Daniel Cohn-Bendit :
Je suis prêt à accepter cette idée d’État-pont parce que c’est le rôle que joue déjà aujourd’hui une Turquie dont l’intégration passera par l’intégration de la laïcité et par l’émancipation du kémalisme. Mais nous ne pouvons pas dire que nous savons déjà comment l’histoire va se terminer. Certains, comme Sarkozy, veulent tracer les frontières une fois pour toutes. Aujourd’hui, quand on s’interroge sur le rôle stratégique de l’Europe, on pense d’abord à l’importance de sa relation avec le monde musulman. Au lieu de s’en référer à des politiques étrangères nationales, l’Europe doit s’assumer comme acteur de politique étrangère. Ce n’est pas la France, la Grande Bretagne et l’Allemagne pris séparément qui peuvent définir la place qu’il faut concéder au Hamas dans le débat sur l’avenir de la Palestine. La position isolée de ces pays n’intéresse personne !
Plutôt que de parler d’un projet européen moins ambitieux, je préfèrerais donc que l’on parle d’un projet qui doit constamment se redéfinir en fonction de l’histoire. L’idée de l’Europe fédérale a été pensée pendant la guerre froide dans un monde qui était restreint et que la chute du mur a chamboulé. Aujourd’hui, la crise change encore une fois la donne. Alors qu’il a été porté aux nues pendant vingt ans, on voit que le projet économique de l’Angleterre ne marche pas. C’est quand même incroyable de voir les Anglais dire que la seule chose qu’ils devraient faire mais qu’ils ne peuvent pas faire, c’est d’entrer dans l’euro. Aujourd’hui, l’économie anglaise dans sa « splendid isolation », c’est « what a mess ! ». C’est ça l’histoire. De même, l’idée de l’Angleterre comme tête de pont de l’Amérique en Europe est bouleversée par l’arrivée d’Obama qui voit les choses tout autrement.

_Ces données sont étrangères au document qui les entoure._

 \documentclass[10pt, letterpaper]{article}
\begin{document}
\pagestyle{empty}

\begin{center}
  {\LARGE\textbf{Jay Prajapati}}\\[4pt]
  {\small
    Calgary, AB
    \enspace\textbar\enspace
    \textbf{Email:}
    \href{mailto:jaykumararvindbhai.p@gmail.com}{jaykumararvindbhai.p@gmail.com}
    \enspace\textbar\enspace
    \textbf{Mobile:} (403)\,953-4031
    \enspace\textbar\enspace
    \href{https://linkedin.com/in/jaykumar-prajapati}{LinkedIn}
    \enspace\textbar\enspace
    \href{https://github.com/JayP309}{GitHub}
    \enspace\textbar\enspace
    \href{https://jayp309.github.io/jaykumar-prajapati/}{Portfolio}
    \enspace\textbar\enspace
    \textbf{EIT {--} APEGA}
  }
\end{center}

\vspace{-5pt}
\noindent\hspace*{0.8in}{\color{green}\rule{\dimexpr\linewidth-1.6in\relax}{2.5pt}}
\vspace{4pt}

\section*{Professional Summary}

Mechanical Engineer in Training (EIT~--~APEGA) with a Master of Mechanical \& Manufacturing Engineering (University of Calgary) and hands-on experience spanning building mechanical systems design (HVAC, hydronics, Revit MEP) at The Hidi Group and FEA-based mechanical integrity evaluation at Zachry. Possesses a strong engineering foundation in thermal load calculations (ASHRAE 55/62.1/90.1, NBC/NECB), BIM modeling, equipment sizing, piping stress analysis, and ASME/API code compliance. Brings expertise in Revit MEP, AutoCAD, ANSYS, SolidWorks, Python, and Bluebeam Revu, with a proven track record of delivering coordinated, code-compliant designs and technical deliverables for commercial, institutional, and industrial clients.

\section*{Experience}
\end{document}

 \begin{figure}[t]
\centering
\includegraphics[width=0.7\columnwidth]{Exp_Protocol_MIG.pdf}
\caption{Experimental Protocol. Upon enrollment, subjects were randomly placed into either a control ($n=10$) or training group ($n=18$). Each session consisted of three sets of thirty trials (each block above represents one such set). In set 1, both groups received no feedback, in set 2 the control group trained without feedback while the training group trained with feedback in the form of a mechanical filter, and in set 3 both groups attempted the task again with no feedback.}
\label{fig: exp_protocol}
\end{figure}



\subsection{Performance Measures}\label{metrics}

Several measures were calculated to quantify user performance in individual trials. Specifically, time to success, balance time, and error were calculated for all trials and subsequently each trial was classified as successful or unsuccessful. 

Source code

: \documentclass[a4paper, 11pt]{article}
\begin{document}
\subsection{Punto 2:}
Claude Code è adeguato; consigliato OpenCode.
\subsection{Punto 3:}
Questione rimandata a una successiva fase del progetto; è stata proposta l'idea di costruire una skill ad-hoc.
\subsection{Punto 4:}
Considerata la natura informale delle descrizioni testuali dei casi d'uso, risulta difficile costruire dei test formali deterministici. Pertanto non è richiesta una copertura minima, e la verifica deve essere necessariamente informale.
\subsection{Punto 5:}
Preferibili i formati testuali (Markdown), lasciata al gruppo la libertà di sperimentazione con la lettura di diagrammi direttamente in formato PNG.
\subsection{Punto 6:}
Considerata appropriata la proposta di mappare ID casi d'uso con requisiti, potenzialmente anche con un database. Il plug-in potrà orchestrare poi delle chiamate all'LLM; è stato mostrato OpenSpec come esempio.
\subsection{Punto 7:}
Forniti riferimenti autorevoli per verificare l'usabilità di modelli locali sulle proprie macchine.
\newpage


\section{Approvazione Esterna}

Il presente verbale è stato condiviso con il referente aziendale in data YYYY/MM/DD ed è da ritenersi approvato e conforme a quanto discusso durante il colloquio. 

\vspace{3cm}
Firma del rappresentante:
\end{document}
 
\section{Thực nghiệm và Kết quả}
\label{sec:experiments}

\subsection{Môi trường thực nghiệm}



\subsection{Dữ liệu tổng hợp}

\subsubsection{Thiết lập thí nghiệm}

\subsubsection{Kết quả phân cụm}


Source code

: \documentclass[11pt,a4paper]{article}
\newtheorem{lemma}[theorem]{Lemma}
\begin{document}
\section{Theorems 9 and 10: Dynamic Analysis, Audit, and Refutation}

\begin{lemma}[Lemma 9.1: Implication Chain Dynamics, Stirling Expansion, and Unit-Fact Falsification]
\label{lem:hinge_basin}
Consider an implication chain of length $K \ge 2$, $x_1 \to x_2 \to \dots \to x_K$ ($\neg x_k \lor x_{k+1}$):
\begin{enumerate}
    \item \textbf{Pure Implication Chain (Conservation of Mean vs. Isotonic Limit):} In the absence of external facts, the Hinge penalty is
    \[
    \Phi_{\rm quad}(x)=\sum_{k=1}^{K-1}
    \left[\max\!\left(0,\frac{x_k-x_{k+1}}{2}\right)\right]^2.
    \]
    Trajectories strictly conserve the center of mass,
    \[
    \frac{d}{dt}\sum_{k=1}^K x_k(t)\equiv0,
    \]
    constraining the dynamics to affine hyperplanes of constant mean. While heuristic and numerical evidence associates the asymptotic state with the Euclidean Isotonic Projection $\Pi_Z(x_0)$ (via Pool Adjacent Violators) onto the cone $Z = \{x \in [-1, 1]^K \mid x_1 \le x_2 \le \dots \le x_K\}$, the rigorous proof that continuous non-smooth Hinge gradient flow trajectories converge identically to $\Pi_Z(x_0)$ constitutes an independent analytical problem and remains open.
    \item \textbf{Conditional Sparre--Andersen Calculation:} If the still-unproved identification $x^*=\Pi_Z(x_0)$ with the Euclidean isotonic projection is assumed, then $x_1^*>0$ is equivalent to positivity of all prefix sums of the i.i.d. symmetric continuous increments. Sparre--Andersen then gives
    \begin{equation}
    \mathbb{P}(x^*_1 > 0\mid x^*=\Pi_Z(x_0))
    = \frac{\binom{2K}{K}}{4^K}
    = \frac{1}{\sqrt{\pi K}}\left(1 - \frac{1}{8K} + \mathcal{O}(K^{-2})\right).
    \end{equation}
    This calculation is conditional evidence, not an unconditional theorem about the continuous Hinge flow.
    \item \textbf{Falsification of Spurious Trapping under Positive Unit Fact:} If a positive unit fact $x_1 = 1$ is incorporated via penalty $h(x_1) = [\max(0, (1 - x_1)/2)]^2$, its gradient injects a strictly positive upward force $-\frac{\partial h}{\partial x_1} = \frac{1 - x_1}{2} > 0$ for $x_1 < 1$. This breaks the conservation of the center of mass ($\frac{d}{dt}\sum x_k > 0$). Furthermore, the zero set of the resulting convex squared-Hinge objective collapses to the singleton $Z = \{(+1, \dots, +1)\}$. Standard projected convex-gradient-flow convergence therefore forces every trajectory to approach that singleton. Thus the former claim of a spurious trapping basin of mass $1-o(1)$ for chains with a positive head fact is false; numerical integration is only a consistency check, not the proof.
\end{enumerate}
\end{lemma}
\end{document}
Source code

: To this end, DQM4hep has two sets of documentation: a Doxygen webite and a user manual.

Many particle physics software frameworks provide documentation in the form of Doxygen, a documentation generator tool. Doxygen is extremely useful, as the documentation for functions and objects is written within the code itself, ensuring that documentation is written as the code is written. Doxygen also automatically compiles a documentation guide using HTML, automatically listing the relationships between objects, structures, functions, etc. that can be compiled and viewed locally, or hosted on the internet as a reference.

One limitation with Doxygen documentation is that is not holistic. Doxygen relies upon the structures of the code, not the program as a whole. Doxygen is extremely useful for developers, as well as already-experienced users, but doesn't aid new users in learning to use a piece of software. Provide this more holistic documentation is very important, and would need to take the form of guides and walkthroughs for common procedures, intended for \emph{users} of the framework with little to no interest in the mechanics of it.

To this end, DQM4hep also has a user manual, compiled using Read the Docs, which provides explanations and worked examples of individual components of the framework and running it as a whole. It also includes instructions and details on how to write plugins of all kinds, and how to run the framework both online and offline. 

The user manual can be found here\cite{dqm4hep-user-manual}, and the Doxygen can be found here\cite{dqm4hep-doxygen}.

Le comble, c’est que la Banque Centrale Européenne est devenue la force motrice de l’Union européenne ! Elle voit très bien qu’il n’y a pas de solution nationale aux crises auxquelles nous sommes confrontés et donc elle plaide pour une intégration des politiques économiques qui va bien au-delà de la question de l’euro. La situation économique pousse les Européens à se redéfinir. Tout d’un coup, on voit aussi la faiblesse des Allemands qui sont tentés par une renationalisation de leur action. Mais l’Europe qui a été instrumentalisée dans le cadre de l’élargissement renvoie à tout les États membres la question d’une sortie commune de la crise.
Philippe Pochet :
La crise économique va se traduire par des restructurations industrielles massives. Elle nous pousse à repenser une politique économique qui ne s’arrête pas à la politique monétaire mais qui intègre une politique industrielle centrée sur un développement européen pauvre en carbone. Il faut repenser notre politique étrangère en fonction de ce projet industriel. Cela implique de reconsidérer différemment la question des frontières. On voit par exemple qu’il n’y a aucun intérêt à ce que les cimentiers européens aillent s’installer en Turquie. On doit abandonner les catégories de l’ancienne économie pour essayer de construire quelque chose de complètement nouveau.
Benoît Lechat :
On a pourtant l’impression d’assister à une renationalisation des politiques économiques. En dehors de la BCE, on ne voit pas quels sont les acteurs qui vont avoir une stratégie européenne pour mettre en œuvre ce nouveau projet industriel européen.
Daniel Cohn-Bendit :
C’est vrai que le fonctionnement actuel de la Commission montre qu’il y a une vraie renationalisation du comportement des Commissaires.
Pierre Defraigne :
La Commission n’existe plus comme collège. Certains l’appellent même le COREPER 32… Cela fait rire beaucoup de monde mais ça en désespère aussi quelques-uns.
Daniel Cohn-Bendit :
Prenons deux exemples pour illustrer cette évolution. L’Europe définit une politique environnementale sur les voitures et quelques heures plus tard, le Commissaire allemand Verheugen, chargé des entreprises, intervient pour défendre les intérêts de l’industrie allemande. Quant au Commissaire chargé du marché intérieur, Charlie MacCreevy, il contre tous les efforts de l’Union en faveur de la régulation financière. Avec la Commission, on est dans un monde complètement fou.
Pierre Jonckheer :
Pour revenir sur la première partie de la conversation, on peut constater qu’il y a un assez large consensus entre vous pour dire que l’Union Européenne est un projet qui s’ajuste en fonction de l’évolution historique, que la définition stricte de frontières n’est pas vraiment soutenue et qu’il y a des États-ponts.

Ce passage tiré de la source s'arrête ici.